Retype the data below, every word of it, exactly.
*** Begin section ***
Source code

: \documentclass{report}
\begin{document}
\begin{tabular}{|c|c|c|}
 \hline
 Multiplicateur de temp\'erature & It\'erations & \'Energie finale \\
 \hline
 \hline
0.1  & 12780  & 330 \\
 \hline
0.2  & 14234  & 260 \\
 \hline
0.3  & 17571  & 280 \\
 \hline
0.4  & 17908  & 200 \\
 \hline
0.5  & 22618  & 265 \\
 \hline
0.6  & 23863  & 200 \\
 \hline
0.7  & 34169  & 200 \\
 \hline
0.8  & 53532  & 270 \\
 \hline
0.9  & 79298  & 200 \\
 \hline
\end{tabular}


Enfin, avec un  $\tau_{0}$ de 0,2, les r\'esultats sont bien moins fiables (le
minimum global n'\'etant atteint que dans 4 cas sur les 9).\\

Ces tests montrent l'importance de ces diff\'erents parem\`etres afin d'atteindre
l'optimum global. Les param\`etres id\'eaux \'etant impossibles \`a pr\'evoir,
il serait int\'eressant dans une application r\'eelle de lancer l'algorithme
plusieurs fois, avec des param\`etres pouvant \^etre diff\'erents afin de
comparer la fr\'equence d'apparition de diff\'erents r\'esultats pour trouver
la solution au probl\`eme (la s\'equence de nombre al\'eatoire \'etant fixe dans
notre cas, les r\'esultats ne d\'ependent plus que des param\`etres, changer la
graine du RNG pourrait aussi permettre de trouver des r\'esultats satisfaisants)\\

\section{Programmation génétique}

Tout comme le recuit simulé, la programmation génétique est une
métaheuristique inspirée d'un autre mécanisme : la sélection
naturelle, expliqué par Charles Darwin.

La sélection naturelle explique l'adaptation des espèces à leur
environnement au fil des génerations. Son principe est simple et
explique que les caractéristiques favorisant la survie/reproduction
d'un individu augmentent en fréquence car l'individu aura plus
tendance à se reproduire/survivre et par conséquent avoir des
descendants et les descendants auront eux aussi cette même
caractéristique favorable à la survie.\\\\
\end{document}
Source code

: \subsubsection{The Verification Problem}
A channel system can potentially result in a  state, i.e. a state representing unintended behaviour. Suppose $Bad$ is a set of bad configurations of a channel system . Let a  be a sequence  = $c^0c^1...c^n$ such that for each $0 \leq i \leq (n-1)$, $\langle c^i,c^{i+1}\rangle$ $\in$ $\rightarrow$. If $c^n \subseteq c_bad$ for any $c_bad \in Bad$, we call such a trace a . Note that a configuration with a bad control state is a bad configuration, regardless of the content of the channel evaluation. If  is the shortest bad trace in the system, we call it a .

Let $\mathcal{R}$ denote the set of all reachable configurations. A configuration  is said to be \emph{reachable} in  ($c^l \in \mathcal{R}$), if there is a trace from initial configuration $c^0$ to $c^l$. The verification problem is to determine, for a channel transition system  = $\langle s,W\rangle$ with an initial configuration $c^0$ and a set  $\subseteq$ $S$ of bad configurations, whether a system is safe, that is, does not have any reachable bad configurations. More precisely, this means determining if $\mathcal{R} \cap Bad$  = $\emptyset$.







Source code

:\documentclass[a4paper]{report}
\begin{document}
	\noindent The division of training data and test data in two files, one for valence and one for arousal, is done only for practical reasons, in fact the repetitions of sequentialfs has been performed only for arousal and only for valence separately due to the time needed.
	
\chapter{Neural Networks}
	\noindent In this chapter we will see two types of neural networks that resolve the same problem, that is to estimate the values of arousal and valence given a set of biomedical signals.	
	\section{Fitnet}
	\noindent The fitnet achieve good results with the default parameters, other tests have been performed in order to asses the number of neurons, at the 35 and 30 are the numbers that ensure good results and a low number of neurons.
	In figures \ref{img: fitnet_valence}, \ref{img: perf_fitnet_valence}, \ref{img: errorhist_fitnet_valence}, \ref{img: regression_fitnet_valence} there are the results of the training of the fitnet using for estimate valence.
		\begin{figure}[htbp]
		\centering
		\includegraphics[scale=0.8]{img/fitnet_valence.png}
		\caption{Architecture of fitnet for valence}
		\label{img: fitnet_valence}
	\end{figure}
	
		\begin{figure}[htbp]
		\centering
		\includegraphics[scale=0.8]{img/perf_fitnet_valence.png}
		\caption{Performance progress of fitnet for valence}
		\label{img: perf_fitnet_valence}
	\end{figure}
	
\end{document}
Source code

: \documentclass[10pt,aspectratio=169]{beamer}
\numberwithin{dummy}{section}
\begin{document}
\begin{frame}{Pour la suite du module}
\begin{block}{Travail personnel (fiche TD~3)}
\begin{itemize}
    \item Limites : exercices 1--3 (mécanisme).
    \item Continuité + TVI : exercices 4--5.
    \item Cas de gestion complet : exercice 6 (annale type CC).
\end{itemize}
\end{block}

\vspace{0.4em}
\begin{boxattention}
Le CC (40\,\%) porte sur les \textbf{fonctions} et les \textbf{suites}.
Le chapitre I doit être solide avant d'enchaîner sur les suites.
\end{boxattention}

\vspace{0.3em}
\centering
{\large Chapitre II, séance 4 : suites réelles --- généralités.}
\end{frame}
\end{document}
*** End section ***
### Written reply
Source code

: \documentclass{report}
\begin{document}
\begin{tabular}{|c|c|c|}
 \hline
 Multiplicateur de temp\'erature & It\'erations & \'Energie finale \\
 \hline
 \hline
0.1  & 12780  & 330 \\
 \hline
0.2  & 14234  & 260 \\
 \hline
0.3  & 17571  & 280 \\
 \hline
0.4  & 17908  & 200 \\
 \hline
0.5  & 22618  & 265 \\
 \hline
0.6  & 23863  & 200 \\
 \hline
0.7  & 34169  & 200 \\
 \hline
0.8  & 53532  & 270 \\
 \hline
0.9  & 79298  & 200 \\
 \hline
\end{tabular}


Enfin, avec un  $\tau_{0}$ de 0,2, les r\'esultats sont bien moins fiables (le
minimum global n'\'etant atteint que dans 4 cas sur les 9).\\

Ces tests montrent l'importance de ces diff\'erents parem\`etres afin d'atteindre
l'optimum global. Les param\`etres id\'eaux \'etant impossibles \`a pr\'evoir,
il serait int\'eressant dans une application r\'eelle de lancer l'algorithme
plusieurs fois, avec des param\`etres pouvant \^etre diff\'erents afin de
comparer la fr\'equence d'apparition de diff\'erents r\'esultats pour trouver
la solution au probl\`eme (la s\'equence de nombre al\'eatoire \'etant fixe dans
notre cas, les r\'esultats ne d\'ependent plus que des param\`etres, changer la
graine du RNG pourrait aussi permettre de trouver des r\'esultats satisfaisants)\\

\section{Programmation génétique}

Tout comme le recuit simulé, la programmation génétique est une
métaheuristique inspirée d'un autre mécanisme : la sélection
naturelle, expliqué par Charles Darwin.

La sélection naturelle explique l'adaptation des espèces à leur
environnement au fil des génerations. Son principe est simple et
explique que les caractéristiques favorisant la survie/reproduction
d'un individu augmentent en fréquence car l'individu aura plus
tendance à se reproduire/survivre et par conséquent avoir des
descendants et les descendants auront eux aussi cette même
caractéristique favorable à la survie.\\\\
\end{document}
Source code

: \subsubsection{The Verification Problem}
A channel system can potentially result in a  state, i.e. a state representing unintended behaviour. Suppose $Bad$ is a set of bad configurations of a channel system . Let a  be a sequence  = $c^0c^1...c^n$ such that for each $0 \leq i \leq (n-1)$, $\langle c^i,c^{i+1}\rangle$ $\in$ $\rightarrow$. If $c^n \subseteq c_bad$ for any $c_bad \in Bad$, we call such a trace a . Note that a configuration with a bad control state is a bad configuration, regardless of the content of the channel evaluation. If  is the shortest bad trace in the system, we call it a .

Let $\mathcal{R}$ denote the set of all reachable configurations. A configuration  is said to be \emph{reachable} in  ($c^l \in \mathcal{R}$), if there is a trace from initial configuration $c^0$ to $c^l$. The verification problem is to determine, for a channel transition system  = $\langle s,W\rangle$ with an initial configuration $c^0$ and a set  $\subseteq$ $S$ of bad configurations, whether a system is safe, that is, does not have any reachable bad configurations. More precisely, this means determining if $\mathcal{R} \cap Bad$  = $\emptyset$.







Source code

:\documentclass[a4paper]{report}
\begin{document}
	\noindent The division of training data and test data in two files, one for valence and one for arousal, is done only for practical reasons, in fact the repetitions of sequentialfs has been performed only for arousal and only for valence separately due to the time needed.
	
\chapter{Neural Networks}
	\noindent In this chapter we will see two types of neural networks that resolve the same problem, that is to estimate the values of arousal and valence given a set of biomedical signals.	
	\section{Fitnet}
	\noindent The fitnet achieve good results with the default parameters, other tests have been performed in order to asses the number of neurons, at the 35 and 30 are the numbers that ensure good results and a low number of neurons.
	In figures \ref{img: fitnet_valence}, \ref{img: perf_fitnet_valence}, \ref{img: errorhist_fitnet_valence}, \ref{img: regression_fitnet_valence} there are the results of the training of the fitnet using for estimate valence.
		\begin{figure}[htbp]
		\centering
		\includegraphics[scale=0.8]{img/fitnet_valence.png}
		\caption{Architecture of fitnet for valence}
		\label{img: fitnet_valence}
	\end{figure}
	
		\begin{figure}[htbp]
		\centering
		\includegraphics[scale=0.8]{img/perf_fitnet_valence.png}
		\caption{Performance progress of fitnet for valence}
		\label{img: perf_fitnet_valence}
	\end{figure}
	
\end{document}
Source code

: \documentclass[10pt,aspectratio=169]{beamer}
\numberwithin{dummy}{section}
\begin{document}
\begin{frame}{Pour la suite du module}
\begin{block}{Travail personnel (fiche TD~3)}
\begin{itemize}
    \item Limites : exercices 1--3 (mécanisme).
    \item Continuité + TVI : exercices 4--5.
    \item Cas de gestion complet : exercice 6 (annale type CC).
\end{itemize}
\end{block}

\vspace{0.4em}
\begin{boxattention}
Le CC (40\,\%) porte sur les \textbf{fonctions} et les \textbf{suites}.
Le chapitre I doit être solide avant d'enchaîner sur les suites.
\end{boxattention}

\vspace{0.3em}
\centering
{\large Chapitre II, séance 4 : suites réelles --- généralités.}
\end{frame}
\end{document}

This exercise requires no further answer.